According to the Finance Bill 2013, export of large fish species, whether fresh, smoked or salted, will attract a levy of 5 US cents (sh130) per kg Free on Board (FOB). FOB means the price quoted by the seller including all charges up to placing the goods aboard a ship at the port of departure.
Exporters of small pelagic fish locally known as mukene, nkejje, ragoge and mmeziri will be required to pay 2 US cents (sh51) per kg while exporters of fish bladder (maws) will pay 20 US cents (sh520) per kg.
The Bill, already before the finance committee, says export of industrial by-products from fish such as fish frames, fat, skin, off-cuts and fish oil will attract 2 US cents (sh51) per kg.

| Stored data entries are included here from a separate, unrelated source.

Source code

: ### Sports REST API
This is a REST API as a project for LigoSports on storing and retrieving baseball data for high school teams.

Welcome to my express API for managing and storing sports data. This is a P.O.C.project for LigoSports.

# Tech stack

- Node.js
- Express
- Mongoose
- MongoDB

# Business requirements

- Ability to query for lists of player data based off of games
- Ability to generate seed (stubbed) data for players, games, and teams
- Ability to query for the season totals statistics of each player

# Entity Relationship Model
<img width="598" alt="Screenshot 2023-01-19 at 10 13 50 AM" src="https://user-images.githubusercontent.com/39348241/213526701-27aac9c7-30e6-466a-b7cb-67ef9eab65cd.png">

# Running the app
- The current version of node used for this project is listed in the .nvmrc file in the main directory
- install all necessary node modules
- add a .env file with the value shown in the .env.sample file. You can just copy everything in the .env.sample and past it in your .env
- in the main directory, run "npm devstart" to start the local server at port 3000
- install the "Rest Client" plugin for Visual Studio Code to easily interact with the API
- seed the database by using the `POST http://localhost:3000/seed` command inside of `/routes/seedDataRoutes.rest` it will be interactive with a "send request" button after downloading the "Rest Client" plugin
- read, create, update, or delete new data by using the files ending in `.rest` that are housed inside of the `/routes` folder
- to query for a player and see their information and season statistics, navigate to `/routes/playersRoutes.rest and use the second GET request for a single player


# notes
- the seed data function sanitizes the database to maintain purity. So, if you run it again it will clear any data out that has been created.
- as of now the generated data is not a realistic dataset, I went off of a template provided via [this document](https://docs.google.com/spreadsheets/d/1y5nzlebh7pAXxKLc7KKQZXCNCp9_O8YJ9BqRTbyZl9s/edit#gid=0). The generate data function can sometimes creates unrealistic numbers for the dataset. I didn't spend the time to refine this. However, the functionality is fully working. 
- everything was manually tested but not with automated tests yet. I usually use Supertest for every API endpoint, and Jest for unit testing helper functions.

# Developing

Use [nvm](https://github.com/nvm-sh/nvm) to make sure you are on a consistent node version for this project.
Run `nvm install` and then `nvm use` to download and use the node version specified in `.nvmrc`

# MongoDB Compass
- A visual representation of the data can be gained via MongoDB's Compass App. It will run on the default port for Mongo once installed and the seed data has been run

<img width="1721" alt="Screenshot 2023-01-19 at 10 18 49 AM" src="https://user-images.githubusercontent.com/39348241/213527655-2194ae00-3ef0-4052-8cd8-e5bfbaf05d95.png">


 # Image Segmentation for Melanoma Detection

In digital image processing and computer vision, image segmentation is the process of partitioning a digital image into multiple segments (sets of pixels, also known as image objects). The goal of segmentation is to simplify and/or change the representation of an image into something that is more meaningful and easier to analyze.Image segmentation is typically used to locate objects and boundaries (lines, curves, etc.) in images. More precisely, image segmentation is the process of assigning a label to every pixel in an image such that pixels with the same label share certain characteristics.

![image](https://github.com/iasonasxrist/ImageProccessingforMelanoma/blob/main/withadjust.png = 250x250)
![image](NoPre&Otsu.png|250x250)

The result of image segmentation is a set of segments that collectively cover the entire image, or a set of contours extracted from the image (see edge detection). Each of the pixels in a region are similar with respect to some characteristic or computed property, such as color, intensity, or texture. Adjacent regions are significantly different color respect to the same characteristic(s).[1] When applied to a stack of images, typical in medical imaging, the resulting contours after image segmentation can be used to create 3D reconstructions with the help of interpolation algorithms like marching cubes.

According to the Bill, the levy shall be collected by the Uganda Revenue Authority and remitted to the Consolidated Account.
However, the dealers, under Uganda Fish Processors and Exporters Association (UFPEA) and Association of Fisheries and Lake Users of Uganda, want the Government to expedite the establishment of a modern and result-oriented policy, legal and regulatory framework to ensure better supervision and management of the sector before enforcing the levy.
“The private sector strongly believes that enforcing the levy proposed without updating the provisions of the existing policy and laws and putting in place a robust institutional arrangement will not effectively address the fisheries resources sustainability issues and the development of a vibrant aquaculture sub-sector,” said Sujal Goswami, the UFPEA chairman.
He elaborated that if the levy is introduced in the current situation without policy and legal reforms, it would instead lead to further decline of the fisheries contribution to domestic and foreign earnings as well as the nutritional status of Uganda.
The vice-chairman, Philip Borel presented statistics indicating that decline in foreign earnings from the sectors arising from the Government’s failure to eliminate illegal activities.
Whereas Uganda earned $117m from fish exports in 2007, the revenue declined to $88m in 2012.
“The fisheries sector is the second leading contributor of foreign earnings after coffee. If the Government regulates and invests in the sector, the country can get more earnings from it. There are so many unlicensed dealers working for ‘big’ people,” Borel said.
The dealers also opposed the Government’s proposal to stop fishing in Lake Victoria waters for six months to give it time to reverse the indiscriminate depletion of the fish resource brought about by inappropriate fishing practices.
Most of the committee MPs, led by Mathias Kasamba, also opposed the suspension, arguing it would render the over 1.3 million Ugandans who live off the lake.